What you need to do: Tally the lines in the listing below that include "begin". Answer with the count and nothing more.

··· Working data

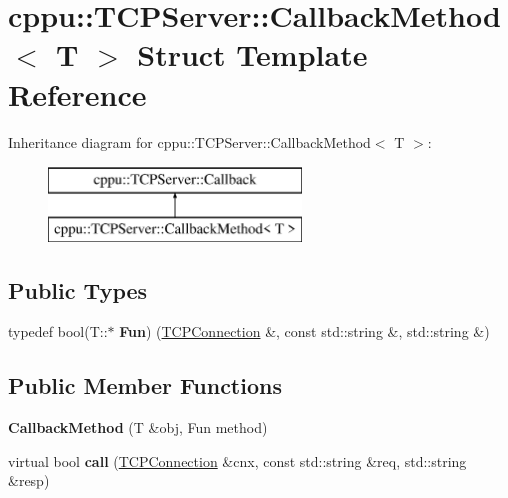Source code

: \hypertarget{structcppu_1_1_t_c_p_server_1_1_callback_method}{}\section{cppu\+:\+:T\+C\+P\+Server\+:\+:Callback\+Method$<$ T $>$ Struct Template Reference}
\label{structcppu_1_1_t_c_p_server_1_1_callback_method}
Inheritance diagram for cppu\+:\+:T\+C\+P\+Server\+:\+:Callback\+Method$<$ T $>$\+:\begin{figure}[H]
\begin{center}
\leavevmode
\includegraphics[height=2.000000cm]{structcppu_1_1_t_c_p_server_1_1_callback_method}
\end{center}
\end{figure}
\subsection*{Public Types}
\begin{DoxyCompactItemize}
\item 
\mbox{\label{structcppu_1_1_t_c_p_server_1_1_callback_method_a6f71d878bd072aadf40d96d1db18eecd}} 
typedef bool(T\+::$\ast$ {\bfseries Fun}) (\mbox{\hyperlink{classcppu_1_1_t_c_p_connection}{T\+C\+P\+Connection}} \&, const std\+::string \&, std\+::string \&)
\end{DoxyCompactItemize}
\subsection*{Public Member Functions}
\begin{DoxyCompactItemize}
\item 
\mbox{\label{structcppu_1_1_t_c_p_server_1_1_callback_method_a0c6ceee6db8c67ef56fb26d1df52140f}} 
{\bfseries Callback\+Method} (T \&obj, Fun method)
\item 
\mbox{\label{structcppu_1_1_t_c_p_server_1_1_callback_method_a0c11039d0ed983c03a614d0764df3793}} 
virtual bool {\bfseries call} (\mbox{\hyperlink{classcppu_1_1_t_c_p_connection}{T\+C\+P\+Connection}} \&cnx, const std\+::string \&req, std\+::string \&resp)
\end{DoxyCompactItemize}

······

Solution to this task: 4